Microsoft's mobile OSes, Windows Phone 7 and Windows Phone 8, included Xbox Live support, including Achievements when first launched worldwide on October 21, 2010.

Amazon Kindle provided the GameCircle service starting July 11, 2012, which tracks achievements and leaderboards for some games adapted to the Kindle platform. In October 2022, Amazon shut down access to GameCircle.

Kongregate, a browser games hosting site, features Badges, which earn the user points, similar to Xbox Live's Gamerscore and PlayStation Network's Trophy system. Much like PSN's Trophies, points work towards increasing a player's level. The site FAQ explains, "Your level will automatically rise as you earn points. We're still working out the details of what kind of privileges and potential prizes that points and levels could be used to unlock."

In 2012, RetroAchievements started to retroactively add achievements to old game-systems for use in Emulation software like RetroArch.

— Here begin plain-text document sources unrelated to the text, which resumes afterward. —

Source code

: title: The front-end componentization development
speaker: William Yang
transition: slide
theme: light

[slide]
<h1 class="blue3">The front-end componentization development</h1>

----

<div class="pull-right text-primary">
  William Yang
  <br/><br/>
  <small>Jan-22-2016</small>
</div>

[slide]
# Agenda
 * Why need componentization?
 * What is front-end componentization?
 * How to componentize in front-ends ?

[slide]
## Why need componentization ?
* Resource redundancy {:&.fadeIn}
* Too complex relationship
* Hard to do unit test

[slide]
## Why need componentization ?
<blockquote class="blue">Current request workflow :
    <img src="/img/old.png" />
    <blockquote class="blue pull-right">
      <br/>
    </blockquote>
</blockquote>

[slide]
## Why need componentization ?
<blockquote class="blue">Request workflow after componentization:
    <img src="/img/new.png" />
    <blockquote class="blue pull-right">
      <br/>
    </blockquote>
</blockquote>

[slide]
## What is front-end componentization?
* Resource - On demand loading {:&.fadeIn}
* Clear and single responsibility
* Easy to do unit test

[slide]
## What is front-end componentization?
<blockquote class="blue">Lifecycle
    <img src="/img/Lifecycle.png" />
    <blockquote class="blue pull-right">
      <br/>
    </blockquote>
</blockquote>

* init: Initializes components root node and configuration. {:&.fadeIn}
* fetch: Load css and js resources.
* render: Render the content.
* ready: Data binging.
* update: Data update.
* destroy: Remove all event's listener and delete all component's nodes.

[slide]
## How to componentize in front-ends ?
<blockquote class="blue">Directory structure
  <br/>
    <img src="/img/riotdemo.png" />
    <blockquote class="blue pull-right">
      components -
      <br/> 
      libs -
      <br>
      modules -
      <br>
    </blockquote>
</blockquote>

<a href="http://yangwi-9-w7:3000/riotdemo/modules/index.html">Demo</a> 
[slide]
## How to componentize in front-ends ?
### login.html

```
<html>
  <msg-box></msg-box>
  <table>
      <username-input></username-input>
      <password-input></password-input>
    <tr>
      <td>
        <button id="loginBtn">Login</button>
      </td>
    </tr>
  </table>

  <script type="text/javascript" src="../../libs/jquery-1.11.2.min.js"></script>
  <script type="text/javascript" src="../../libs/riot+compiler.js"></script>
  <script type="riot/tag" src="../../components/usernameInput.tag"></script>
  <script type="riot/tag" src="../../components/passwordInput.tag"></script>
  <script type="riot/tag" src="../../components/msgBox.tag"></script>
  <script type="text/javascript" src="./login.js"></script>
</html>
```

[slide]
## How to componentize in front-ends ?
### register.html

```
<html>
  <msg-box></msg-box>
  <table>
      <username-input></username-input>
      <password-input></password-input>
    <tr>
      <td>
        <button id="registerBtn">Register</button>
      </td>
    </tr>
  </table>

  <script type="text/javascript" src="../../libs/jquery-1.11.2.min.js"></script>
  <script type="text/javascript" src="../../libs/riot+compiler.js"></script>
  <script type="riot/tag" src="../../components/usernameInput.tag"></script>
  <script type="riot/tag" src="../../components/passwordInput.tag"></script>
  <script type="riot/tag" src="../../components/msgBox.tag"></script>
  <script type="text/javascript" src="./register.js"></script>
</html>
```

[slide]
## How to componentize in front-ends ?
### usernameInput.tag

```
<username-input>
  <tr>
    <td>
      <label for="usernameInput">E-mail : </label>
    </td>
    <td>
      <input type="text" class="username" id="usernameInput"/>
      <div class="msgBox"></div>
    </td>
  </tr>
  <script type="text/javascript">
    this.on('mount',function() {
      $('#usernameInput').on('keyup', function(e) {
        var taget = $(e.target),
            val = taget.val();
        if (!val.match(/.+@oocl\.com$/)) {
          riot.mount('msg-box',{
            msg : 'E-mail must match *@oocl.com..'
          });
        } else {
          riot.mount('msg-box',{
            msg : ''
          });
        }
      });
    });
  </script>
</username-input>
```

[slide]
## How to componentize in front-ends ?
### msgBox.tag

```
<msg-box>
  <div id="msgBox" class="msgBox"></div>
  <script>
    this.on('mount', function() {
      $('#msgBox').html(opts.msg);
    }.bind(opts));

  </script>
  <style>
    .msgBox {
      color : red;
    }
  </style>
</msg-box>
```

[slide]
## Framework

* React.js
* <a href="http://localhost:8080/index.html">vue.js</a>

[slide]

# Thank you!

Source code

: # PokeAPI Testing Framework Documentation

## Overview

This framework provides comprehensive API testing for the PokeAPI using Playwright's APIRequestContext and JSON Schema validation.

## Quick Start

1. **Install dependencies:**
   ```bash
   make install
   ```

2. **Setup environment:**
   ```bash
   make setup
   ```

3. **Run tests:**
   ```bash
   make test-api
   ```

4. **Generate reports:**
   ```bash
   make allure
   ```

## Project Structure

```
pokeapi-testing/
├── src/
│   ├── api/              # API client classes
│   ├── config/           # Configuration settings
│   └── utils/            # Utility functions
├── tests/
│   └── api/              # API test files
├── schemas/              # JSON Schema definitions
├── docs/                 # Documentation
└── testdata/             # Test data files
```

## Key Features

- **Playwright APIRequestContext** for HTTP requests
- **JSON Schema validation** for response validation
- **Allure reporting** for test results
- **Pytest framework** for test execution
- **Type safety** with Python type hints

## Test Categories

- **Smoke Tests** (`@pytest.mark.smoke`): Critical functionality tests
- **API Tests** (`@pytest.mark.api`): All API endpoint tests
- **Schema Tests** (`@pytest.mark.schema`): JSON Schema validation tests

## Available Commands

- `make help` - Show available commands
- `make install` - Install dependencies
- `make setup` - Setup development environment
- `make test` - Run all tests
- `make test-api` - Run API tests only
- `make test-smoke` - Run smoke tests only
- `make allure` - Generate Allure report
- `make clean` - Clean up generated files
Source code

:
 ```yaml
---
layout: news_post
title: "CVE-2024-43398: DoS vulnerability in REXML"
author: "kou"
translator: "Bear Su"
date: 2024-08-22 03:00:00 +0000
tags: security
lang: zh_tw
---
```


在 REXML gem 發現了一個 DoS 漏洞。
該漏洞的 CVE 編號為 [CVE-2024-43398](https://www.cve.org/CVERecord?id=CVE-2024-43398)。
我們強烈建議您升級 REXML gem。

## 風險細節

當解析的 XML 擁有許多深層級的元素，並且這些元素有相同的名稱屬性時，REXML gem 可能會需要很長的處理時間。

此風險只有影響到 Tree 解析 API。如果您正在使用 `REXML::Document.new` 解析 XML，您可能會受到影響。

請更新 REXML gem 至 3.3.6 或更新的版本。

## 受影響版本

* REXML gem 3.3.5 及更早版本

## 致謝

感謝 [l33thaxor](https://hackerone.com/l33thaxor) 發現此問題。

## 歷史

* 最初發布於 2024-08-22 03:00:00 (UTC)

Users add indicators which trigger when a certain value changes in emulating the ROM.

===Game achievements as satire===
The advent of achievement-driven gaming was satirized in the Flash game Achievement Unlocked. The game is a simple platformer; it takes place on a single non-scrolling screen, and has only simple walking and jumping controls. It has no clearly defined victory condition aside from earning all 100 achievements, from the trivial ("move left", "click the play field") to the complex ("touch every square", "find and travel to three particular locations in order"). The game spawned two sequels.

===Achievements as part of gamification===
NSA information-gathering program XKeyscore uses achievements awarding "skilz" points to assist in training new analysts as a form of gamification of learning.